Тут Энгельс, похоже, пошёл на поводу у идеологов раннего капитализма, в энциклопедии которых (1771) говорилось: «Крестьяне обычно довольно глупы, ибо питаются они лишь грубой пищей». Не отсюда ли пошёл миф об «идиотизме деревенской жизни»?
Это — выражение крайнего биологического детерминизма . Социал-дарвинистский взгляд на социальные группы смыкается с таким же взглядом на расовые и этнические. Энгельс пишет: «Формы мышления также отчасти унаследованы путем развития (самоочевидность, например, математических аксиом для европейцев, но, конечно, не для бушменов и австралийских негров)» [28, с. 629]. Судя по всему, термин «унаследованы» здесь понимается буквально, биологически. Ведь откуда иначе возьмется «самоочевидность математических аксиом», например, у неграмотных европейцев? Только как наследственное качество.
Мы удивляемся: как могли западные социал-демократы в начале ХХ века принять расизм империалистов. Вот слова лидера Второго Интернационала, идеолога социал-демократов Бернштейна: «Народы, враждебные цивилизации и неспособные подняться на высшие уровни культуры, не имеют никакого права рассчитывать на наши симпатии, когда они восстают против цивилизации.

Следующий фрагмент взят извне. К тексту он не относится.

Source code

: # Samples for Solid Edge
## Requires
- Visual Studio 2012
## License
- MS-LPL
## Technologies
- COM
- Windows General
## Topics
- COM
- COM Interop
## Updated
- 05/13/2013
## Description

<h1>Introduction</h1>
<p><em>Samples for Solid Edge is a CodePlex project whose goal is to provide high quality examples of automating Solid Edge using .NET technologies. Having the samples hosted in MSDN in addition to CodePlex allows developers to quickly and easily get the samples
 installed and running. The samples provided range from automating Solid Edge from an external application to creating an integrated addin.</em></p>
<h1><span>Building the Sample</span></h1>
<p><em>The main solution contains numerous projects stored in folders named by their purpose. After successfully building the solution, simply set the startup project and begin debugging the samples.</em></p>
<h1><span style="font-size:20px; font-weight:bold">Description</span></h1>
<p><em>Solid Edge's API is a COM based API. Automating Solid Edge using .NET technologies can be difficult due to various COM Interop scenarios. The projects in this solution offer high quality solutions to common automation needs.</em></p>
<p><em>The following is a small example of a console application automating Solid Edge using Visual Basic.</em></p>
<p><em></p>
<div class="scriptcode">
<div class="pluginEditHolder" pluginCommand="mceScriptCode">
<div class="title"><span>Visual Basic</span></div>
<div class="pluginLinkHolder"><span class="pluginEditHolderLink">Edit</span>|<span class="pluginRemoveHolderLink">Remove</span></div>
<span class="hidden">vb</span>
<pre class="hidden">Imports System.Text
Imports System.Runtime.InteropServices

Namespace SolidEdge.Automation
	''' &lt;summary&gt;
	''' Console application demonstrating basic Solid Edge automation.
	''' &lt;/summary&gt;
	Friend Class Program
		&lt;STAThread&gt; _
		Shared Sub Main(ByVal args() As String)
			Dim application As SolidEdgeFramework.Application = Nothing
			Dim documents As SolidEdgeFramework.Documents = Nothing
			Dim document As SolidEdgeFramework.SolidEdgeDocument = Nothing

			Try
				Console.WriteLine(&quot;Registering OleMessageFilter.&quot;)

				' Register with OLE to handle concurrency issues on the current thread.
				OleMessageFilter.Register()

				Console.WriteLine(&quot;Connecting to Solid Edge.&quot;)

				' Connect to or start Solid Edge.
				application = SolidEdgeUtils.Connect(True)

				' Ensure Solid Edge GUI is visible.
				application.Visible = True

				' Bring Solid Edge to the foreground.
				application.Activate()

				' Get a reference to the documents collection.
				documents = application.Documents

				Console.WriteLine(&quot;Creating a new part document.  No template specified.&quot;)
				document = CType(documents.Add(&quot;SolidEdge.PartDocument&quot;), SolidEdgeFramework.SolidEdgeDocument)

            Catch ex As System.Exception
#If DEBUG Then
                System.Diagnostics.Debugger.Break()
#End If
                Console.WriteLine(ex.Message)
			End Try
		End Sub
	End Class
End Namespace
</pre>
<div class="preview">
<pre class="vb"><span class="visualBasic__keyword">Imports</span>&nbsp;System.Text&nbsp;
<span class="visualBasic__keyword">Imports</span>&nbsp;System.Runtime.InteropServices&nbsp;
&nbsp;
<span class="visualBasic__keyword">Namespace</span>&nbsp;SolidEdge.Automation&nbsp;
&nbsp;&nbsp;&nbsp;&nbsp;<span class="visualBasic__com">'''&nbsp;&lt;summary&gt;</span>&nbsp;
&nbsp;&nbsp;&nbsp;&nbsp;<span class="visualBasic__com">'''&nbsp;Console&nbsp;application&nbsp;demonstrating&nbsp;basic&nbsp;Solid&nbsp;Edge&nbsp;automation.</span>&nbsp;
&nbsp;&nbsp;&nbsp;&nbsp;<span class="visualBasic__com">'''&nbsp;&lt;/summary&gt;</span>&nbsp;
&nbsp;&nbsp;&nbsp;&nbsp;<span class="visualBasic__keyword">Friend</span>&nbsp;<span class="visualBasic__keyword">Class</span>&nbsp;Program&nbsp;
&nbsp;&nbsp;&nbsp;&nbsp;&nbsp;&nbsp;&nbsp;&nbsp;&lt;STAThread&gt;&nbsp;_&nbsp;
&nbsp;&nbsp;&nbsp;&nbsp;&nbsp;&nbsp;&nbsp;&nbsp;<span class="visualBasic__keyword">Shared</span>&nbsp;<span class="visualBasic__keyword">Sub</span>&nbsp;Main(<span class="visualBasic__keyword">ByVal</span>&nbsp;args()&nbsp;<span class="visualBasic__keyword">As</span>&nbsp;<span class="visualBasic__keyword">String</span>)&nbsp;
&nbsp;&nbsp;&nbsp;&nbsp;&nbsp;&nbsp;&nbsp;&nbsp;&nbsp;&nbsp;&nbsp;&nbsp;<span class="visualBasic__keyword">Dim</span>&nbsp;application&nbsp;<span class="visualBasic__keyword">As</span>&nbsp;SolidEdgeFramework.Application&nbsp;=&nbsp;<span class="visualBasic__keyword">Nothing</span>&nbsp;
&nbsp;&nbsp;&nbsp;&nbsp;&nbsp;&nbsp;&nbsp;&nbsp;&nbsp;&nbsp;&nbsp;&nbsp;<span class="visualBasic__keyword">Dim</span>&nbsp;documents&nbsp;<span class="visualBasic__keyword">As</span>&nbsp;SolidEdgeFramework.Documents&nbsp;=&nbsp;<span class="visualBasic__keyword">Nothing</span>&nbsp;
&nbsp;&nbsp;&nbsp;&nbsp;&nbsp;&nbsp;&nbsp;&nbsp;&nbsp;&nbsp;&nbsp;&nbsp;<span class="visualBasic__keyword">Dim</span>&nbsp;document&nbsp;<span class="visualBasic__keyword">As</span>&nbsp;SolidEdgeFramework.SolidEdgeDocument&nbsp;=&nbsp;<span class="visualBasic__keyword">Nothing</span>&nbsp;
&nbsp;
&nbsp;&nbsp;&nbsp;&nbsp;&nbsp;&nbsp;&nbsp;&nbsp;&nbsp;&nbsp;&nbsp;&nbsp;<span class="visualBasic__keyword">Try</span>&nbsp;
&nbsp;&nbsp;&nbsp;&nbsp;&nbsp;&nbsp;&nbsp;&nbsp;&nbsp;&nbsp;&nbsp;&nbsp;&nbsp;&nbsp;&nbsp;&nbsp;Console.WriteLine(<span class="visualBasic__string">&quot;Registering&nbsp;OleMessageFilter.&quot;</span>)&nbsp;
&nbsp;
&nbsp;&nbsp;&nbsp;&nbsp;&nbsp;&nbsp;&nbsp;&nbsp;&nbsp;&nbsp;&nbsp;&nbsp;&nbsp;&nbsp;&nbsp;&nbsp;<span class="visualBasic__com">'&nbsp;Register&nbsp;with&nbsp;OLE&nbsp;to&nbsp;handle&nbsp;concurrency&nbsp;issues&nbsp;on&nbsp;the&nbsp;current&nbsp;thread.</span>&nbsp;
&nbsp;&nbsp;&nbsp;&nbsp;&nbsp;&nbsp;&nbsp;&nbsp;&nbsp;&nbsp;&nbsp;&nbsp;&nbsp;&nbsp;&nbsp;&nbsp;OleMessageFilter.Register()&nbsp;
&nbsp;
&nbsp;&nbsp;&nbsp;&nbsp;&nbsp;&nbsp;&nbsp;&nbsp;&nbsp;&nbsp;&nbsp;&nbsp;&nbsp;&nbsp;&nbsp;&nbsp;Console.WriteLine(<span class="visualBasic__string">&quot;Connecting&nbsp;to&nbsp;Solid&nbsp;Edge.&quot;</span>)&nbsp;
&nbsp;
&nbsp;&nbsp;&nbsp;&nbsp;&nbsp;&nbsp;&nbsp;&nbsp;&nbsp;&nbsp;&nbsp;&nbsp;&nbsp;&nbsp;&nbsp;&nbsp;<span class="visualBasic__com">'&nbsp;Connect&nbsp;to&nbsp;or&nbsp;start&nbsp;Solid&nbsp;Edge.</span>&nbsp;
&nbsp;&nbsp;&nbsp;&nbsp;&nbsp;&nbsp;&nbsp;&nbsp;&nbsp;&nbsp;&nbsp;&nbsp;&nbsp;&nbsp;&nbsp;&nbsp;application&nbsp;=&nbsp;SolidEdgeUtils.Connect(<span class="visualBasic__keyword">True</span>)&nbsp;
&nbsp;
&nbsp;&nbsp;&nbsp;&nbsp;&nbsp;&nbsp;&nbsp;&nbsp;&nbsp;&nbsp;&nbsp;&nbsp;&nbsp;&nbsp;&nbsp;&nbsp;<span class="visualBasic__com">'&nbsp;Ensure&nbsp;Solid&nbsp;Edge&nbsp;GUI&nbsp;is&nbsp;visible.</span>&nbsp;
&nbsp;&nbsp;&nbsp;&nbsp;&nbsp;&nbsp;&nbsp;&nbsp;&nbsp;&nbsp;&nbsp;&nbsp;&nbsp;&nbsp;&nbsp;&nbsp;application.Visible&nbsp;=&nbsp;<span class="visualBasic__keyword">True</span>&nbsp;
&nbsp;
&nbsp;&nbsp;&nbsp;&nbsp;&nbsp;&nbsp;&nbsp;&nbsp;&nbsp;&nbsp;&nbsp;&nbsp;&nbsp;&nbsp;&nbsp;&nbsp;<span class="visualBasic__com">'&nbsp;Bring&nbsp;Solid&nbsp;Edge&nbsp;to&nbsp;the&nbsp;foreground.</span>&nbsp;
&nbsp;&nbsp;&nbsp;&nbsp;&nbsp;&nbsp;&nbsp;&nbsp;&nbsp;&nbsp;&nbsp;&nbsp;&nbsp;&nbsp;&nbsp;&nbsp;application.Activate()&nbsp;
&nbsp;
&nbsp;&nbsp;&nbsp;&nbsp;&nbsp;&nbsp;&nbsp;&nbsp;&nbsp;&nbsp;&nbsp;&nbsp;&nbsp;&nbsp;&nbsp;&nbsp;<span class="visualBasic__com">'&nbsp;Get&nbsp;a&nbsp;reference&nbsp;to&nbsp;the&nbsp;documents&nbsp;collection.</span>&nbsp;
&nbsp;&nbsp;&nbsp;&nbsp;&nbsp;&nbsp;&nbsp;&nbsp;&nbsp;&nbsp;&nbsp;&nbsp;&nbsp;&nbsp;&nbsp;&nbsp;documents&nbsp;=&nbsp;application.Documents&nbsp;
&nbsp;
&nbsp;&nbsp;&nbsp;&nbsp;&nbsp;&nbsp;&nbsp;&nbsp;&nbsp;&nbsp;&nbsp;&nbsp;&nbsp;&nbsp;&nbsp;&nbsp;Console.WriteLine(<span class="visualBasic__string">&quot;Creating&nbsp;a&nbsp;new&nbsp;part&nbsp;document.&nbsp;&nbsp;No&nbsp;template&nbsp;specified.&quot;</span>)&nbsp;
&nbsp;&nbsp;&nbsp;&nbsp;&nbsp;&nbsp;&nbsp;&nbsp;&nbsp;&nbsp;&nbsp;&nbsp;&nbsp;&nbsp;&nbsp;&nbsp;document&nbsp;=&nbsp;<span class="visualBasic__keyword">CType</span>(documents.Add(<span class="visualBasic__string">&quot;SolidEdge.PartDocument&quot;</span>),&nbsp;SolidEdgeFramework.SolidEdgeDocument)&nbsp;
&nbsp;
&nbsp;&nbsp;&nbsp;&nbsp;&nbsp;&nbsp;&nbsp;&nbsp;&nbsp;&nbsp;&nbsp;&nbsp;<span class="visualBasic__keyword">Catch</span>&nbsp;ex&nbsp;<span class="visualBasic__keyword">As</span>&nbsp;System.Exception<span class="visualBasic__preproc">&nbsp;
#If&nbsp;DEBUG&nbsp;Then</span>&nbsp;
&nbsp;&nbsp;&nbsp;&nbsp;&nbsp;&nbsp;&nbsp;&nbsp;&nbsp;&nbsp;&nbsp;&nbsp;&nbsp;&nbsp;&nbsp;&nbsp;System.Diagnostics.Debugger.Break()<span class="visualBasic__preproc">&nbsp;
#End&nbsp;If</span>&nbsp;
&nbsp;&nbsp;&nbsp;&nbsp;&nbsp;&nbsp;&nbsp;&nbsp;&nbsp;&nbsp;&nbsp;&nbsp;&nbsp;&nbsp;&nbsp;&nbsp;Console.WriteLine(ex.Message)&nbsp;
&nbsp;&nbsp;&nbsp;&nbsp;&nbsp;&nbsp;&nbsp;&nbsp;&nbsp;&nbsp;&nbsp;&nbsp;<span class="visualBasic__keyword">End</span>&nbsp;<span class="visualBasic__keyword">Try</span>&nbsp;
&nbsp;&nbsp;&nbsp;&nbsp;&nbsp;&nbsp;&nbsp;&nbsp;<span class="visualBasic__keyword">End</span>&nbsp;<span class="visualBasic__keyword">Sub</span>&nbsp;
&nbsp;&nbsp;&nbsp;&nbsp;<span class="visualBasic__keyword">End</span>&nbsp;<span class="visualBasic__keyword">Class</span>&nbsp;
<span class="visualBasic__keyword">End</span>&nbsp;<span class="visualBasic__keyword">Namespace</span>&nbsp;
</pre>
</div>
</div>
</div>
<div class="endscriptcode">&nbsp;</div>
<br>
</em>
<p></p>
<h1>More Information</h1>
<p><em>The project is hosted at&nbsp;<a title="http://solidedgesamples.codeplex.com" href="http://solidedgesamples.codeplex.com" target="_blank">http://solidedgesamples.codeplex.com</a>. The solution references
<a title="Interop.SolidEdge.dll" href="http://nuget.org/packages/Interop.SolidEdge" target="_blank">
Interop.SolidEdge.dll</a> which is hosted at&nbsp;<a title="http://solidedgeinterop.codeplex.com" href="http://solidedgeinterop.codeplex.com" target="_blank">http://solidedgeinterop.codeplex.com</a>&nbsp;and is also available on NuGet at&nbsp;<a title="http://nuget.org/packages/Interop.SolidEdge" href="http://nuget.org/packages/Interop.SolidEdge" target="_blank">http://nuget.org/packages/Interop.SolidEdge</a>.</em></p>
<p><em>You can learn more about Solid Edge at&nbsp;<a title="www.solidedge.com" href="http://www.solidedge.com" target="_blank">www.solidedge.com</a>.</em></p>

Мы не перестанем критиковать некоторые методы, посредством которых закабаляют дикарей, но не ставим под сомнение и не возражаем против их подчинения и против господства над ними прав цивилизации… Свобода какой-либо незначительной нации вне Европы или в центральной Европе не может быть поставлена на одну доску с развитием больших и цивилизованных народов Европы» [29].
Но ведь Бернштейн почти слово в слово повторяет утверждения Маркса и Энгельса.
Глава 4. Тезис о «прогрессивности» поляков как политическое средство
В своих рассуждениях о «качествах» разных народов Энгельс отбрасывает принцип беспристрастности и выступает с позиции политической выгоды для «своих». Он писал, что немцы и мадьяры угнетали «славянские племена» (чехов, хорватов, сербов и др.), а те покорно терпели — что свидетельствовало об их низкой «жизнеспособности» и оправдывало их угнетение. Но вот славяне выступили против своих угнетателей — именно за свою свободу, чтобы сбросить «ярмо, возложенное на них четырьмя миллионами мадьяр». Энгельс этого и не отрицает: «Южные славяне, уже тысячу лет тому назад взятые на буксир немцами и мадьярами,… поднялись в 1848 году на борьбу за восстановление своей национальной независимости» [12, с. 184]. Тут бы и похвалить их за проявление жизнеспособности и дух свободы. Нет, в их стороны сыплются проклятья. Значит, дело не в свободе, а в том, на чьей ты стороне в данном конфликте. Славяне здесь — против «Запада», в этом все и дело.
Здесь стоит сделать маленькое методологическое замечание. Трактовать обобщающие постулаты Энгельса надо очень осторожно. В разном контексте смысл их может меняться на прямо противоположный — без всяких предупреждений. Вот, он заявляет, например (в письме Каутскому 7 февраля 1882 г.): «Устранение национального гнета является основным условием всякого здорового и свободного развития» [20, с. 220]. Казалось бы, формула имеет общее значение. Но нет, она относится только к Польше — Энгельс выдвинул ее в поддержку борьбы польских социалистов против России. Точнее, Энгельс оговаривается, что «две нации в Европе не только имеют право, но и обязаны быть национальными, прежде чем они станут интернациональными: это — ирландцы и поляки» [20, с. 221, 222].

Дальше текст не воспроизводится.